• _BRIEF_: Give the lines of the material verbatim, from the first line to the line with "en \kC mineur.", including both.

• _AVAILABLE DATA_:
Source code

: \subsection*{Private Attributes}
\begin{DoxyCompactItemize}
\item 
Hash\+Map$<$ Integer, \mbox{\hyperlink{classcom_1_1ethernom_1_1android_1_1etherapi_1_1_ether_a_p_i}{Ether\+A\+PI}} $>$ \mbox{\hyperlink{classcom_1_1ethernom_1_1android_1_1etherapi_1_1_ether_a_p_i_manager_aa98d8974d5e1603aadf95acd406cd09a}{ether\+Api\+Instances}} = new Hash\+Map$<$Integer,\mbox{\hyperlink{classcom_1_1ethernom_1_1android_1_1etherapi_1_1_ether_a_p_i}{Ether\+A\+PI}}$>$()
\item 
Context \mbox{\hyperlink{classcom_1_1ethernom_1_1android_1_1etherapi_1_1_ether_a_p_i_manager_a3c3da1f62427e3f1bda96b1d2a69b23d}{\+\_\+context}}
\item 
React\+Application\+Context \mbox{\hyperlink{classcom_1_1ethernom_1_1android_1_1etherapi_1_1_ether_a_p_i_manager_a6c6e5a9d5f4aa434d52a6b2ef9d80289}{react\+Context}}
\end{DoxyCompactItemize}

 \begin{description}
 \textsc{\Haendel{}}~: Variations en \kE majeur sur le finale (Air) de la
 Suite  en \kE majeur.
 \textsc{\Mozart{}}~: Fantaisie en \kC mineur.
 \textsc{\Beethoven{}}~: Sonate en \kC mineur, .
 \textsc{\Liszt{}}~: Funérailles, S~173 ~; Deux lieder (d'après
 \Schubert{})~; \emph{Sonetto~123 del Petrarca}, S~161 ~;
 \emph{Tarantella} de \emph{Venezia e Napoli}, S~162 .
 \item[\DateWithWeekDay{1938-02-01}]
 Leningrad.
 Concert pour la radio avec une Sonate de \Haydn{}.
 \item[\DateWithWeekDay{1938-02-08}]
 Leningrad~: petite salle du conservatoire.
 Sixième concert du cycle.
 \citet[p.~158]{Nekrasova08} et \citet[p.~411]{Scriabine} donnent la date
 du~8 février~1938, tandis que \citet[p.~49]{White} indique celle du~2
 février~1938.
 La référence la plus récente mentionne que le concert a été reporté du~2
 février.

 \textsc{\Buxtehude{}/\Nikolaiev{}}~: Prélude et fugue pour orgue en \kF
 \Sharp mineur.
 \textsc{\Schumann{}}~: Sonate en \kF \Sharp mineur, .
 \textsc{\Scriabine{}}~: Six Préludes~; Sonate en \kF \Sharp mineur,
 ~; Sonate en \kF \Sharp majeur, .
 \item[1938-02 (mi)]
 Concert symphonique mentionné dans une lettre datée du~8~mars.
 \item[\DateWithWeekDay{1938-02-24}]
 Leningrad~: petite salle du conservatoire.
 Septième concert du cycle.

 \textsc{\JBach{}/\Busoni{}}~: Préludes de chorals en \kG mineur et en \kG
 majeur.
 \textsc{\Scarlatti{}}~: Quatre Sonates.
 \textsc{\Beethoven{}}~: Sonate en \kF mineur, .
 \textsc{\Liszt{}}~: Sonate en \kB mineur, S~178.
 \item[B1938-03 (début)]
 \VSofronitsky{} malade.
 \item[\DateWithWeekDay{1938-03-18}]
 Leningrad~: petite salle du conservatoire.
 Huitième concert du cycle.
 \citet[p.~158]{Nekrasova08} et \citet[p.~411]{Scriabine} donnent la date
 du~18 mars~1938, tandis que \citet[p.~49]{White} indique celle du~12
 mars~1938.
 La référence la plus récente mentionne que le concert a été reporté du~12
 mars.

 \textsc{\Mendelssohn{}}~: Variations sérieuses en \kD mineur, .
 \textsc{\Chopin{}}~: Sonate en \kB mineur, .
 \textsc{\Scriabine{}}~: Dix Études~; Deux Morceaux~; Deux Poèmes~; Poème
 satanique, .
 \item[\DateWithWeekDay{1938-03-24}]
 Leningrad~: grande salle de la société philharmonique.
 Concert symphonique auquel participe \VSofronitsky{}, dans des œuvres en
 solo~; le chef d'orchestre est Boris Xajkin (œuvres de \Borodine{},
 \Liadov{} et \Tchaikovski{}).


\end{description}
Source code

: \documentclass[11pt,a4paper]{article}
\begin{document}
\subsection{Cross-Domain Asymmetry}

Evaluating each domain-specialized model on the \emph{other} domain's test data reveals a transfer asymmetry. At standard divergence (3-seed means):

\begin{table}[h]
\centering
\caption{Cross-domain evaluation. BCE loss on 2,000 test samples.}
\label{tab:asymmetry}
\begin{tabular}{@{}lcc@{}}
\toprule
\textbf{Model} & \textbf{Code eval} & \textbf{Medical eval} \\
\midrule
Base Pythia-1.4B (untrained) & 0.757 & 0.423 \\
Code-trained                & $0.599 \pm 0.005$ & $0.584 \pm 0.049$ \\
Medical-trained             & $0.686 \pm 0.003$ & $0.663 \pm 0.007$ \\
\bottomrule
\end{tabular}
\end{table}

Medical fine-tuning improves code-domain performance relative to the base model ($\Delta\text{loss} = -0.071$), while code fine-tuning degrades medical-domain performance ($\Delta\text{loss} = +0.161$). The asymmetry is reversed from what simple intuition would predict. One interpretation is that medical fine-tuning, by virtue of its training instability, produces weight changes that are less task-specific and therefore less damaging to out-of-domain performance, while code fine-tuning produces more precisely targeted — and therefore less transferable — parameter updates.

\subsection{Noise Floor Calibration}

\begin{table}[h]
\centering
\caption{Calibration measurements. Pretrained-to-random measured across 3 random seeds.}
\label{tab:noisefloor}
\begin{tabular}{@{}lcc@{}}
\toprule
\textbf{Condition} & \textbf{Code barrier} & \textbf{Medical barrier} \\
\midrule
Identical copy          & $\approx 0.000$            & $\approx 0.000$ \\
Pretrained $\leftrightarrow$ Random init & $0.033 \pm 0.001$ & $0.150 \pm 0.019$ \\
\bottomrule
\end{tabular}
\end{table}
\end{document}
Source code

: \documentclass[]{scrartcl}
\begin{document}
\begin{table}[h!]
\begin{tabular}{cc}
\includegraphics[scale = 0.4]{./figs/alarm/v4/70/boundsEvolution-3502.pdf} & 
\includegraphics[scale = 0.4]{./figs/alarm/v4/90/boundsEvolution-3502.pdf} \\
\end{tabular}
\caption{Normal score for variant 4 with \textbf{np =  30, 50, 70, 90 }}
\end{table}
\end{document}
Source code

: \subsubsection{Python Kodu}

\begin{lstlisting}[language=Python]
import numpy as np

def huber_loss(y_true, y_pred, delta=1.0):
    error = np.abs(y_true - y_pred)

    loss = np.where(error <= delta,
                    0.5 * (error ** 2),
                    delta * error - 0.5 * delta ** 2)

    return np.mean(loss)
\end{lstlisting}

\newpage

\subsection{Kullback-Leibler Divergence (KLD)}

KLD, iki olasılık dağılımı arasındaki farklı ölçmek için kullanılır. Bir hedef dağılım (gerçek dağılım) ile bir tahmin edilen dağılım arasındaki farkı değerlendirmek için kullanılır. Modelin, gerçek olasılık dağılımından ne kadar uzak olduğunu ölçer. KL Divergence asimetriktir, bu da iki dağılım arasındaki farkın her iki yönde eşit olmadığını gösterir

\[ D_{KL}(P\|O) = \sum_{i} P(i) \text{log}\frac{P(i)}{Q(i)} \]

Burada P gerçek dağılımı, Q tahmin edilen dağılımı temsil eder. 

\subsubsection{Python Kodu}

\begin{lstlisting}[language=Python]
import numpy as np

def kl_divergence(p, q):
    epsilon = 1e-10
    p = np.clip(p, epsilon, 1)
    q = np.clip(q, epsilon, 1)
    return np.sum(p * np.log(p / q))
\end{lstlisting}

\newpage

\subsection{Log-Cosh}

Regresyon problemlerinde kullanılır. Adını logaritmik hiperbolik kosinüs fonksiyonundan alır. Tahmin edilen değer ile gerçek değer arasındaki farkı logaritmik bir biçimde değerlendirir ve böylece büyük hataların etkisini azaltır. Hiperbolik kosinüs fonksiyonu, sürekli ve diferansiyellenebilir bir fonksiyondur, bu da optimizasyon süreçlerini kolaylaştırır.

• _ANSWER BOX_:
Source code

: \subsection*{Private Attributes}
\begin{DoxyCompactItemize}
\item 
Hash\+Map$<$ Integer, \mbox{\hyperlink{classcom_1_1ethernom_1_1android_1_1etherapi_1_1_ether_a_p_i}{Ether\+A\+PI}} $>$ \mbox{\hyperlink{classcom_1_1ethernom_1_1android_1_1etherapi_1_1_ether_a_p_i_manager_aa98d8974d5e1603aadf95acd406cd09a}{ether\+Api\+Instances}} = new Hash\+Map$<$Integer,\mbox{\hyperlink{classcom_1_1ethernom_1_1android_1_1etherapi_1_1_ether_a_p_i}{Ether\+A\+PI}}$>$()
\item 
Context \mbox{\hyperlink{classcom_1_1ethernom_1_1android_1_1etherapi_1_1_ether_a_p_i_manager_a3c3da1f62427e3f1bda96b1d2a69b23d}{\+\_\+context}}
\item 
React\+Application\+Context \mbox{\hyperlink{classcom_1_1ethernom_1_1android_1_1etherapi_1_1_ether_a_p_i_manager_a6c6e5a9d5f4aa434d52a6b2ef9d80289}{react\+Context}}
\end{DoxyCompactItemize}

 \begin{description}
 \textsc{\Haendel{}}~: Variations en \kE majeur sur le finale (Air) de la
 Suite  en \kE majeur.
 \textsc{\Mozart{}}~: Fantaisie en \kC mineur.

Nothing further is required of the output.